Reputation: 11
I have a macro which reads file names from a folder. The problem is that when file names are in series like A1,A2.....A200.pdf, as in this image:
then it reads in Excel as A1,A10,A100,A101.....A109,A11,A110.....A119,A20, as in this image:
How can I sort this so that the value in Excel comes as same as folder file names, or is there a way I can sort in Excel itself?
Upvotes: 1
Views: 1909
Reputation: 14373
The best way is to change the file names in your Excel list to have leading zeroes. Instead of A19, refer to the file as A019 and it will sort correctly. Convert the file names using this formula in a helper column.
=Left($A2, 1) & Right("000" & Mid($A2, 2, 3), 3)
Note that the 3 zeroes and string lengths of 3 are all related to each other. To create fixed length numbers of 4 digits, just use 4 zeroes and increase both string lengths to 4.
Copy the formula down from row 2 to the end. Copy the helper column, paste Values
in place and, when everything is perfect, replace the original column with the helper.
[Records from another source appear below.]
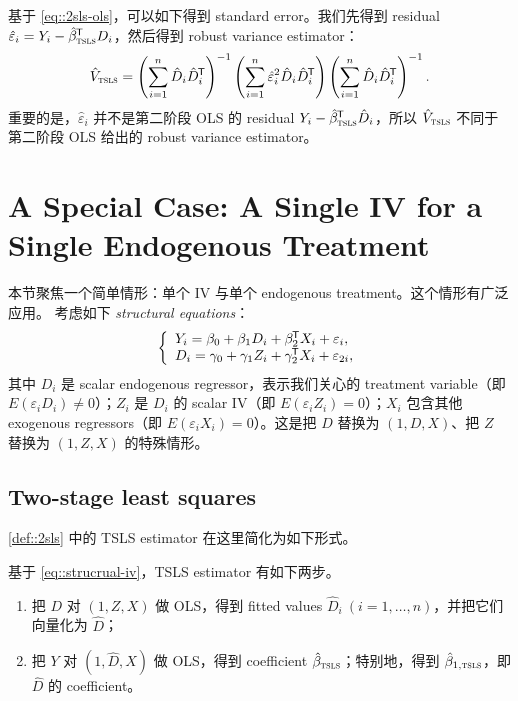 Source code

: 基于 \cref{eq::2sls-ols}，可以如下得到 standard error。我们先得到 residual $\hat{\varepsilon}_i = Y_i - \hat{\beta}_\textsc{tsls}\tran D_i$，然后得到 robust variance estimator：
$$
\hat{V}_\textsc{tsls} = \left( \sumn  \hat{D}_i \hat{D}_i\tran  \right)^{-1}
 \left( \sumn \hat{\varepsilon}_i ^2  \hat{D}_i \hat{D}_i\tran  \right)
\left( \sumn  \hat{D}_i \hat{D}_i\tran  \right)^{-1} . 
$$
重要的是，$\hat{\varepsilon}_i$ 并不是第二阶段 OLS 的 residual $  Y_i - \hat{\beta}_\textsc{tsls}\tran \hat{D}_i $，所以 $\hat{V}_\textsc{tsls} $ 不同于第二阶段 OLS 给出的 robust variance estimator。 




\section{A Special Case: A Single IV for a Single Endogenous Treatment}


本节聚焦一个简单情形：单个 IV 与单个 endogenous treatment。这个情形有广泛应用。
考虑如下 {\it structural equations}：
\begin{eqnarray}
\label{eq::strucrual-iv}
\left\{
\begin{array}{l}
Y_i = \beta_0 + \beta_1 D_i + \beta_2\tran X_i + \varepsilon_{i},\\
D_i = \gamma_0 + \gamma_1 Z_i + \gamma_2 \tran X_i + \varepsilon_{2i},
\end{array}
\right.
\end{eqnarray}
其中 $D_i$ 是 scalar endogenous regressor，表示我们关心的 treatment variable（即 $E(\varepsilon_{i} D_i) \neq 0$）；$Z_i$ 是 $D_i$ 的 scalar IV（即 $E(\varepsilon_{i} Z_i) = 0$）；$X_i$ 包含其他 exogenous regressors（即 $E(\varepsilon_{i} X_i) = 0$）。这是把 $D$ 替换为 $(1, D, X)$、把 $Z$ 替换为 $(1, Z, X)$ 的特殊情形。 



\subsection{Two-stage least squares}

\cref{def::2sls} 中的 TSLS estimator 在这里简化为如下形式。 

\begin{definition}
\label{def::tsls-single}
基于 \cref{eq::strucrual-iv}，TSLS estimator 有如下两步。
\begin{enumerate}
\item
把 $D$ 对 $(1, Z,X)$ 做 OLS，得到 fitted values $\hat{D}_i\ (i=1,\ldots, n)$，并把它们向量化为 $\hat{D}$；

\item 
把 $Y$ 对 $(1, \hat{D}, X)$ 做 OLS，得到 coefficient $\hat{\beta}_\textsc{tsls}$；特别地，得到 $\hat{\beta}_{1,\textsc{tsls}}$，即 $\hat{D}$ 的 coefficient。 
\end{enumerate}
\end{definition}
In order to accommodate a fixed number of digits following the number the above formula may be tweaked. The formula below will accommodate 4 extra characters which follow the number, for example ".pdf" (including the period).
=Left($A2, 1) & Right("000" & Mid($A2, 2, 7), 7)
Upvotes: 0
Reputation: 494
This is happening ofcourse of because different sorting algorithm in both these cases (Windows Explorer and Excel) Refer to this article if you want to understand.
To solve your problem, one of the ways is to pull out only the numeric part of file names in a different cell (say column B) and then sort based on those numbers.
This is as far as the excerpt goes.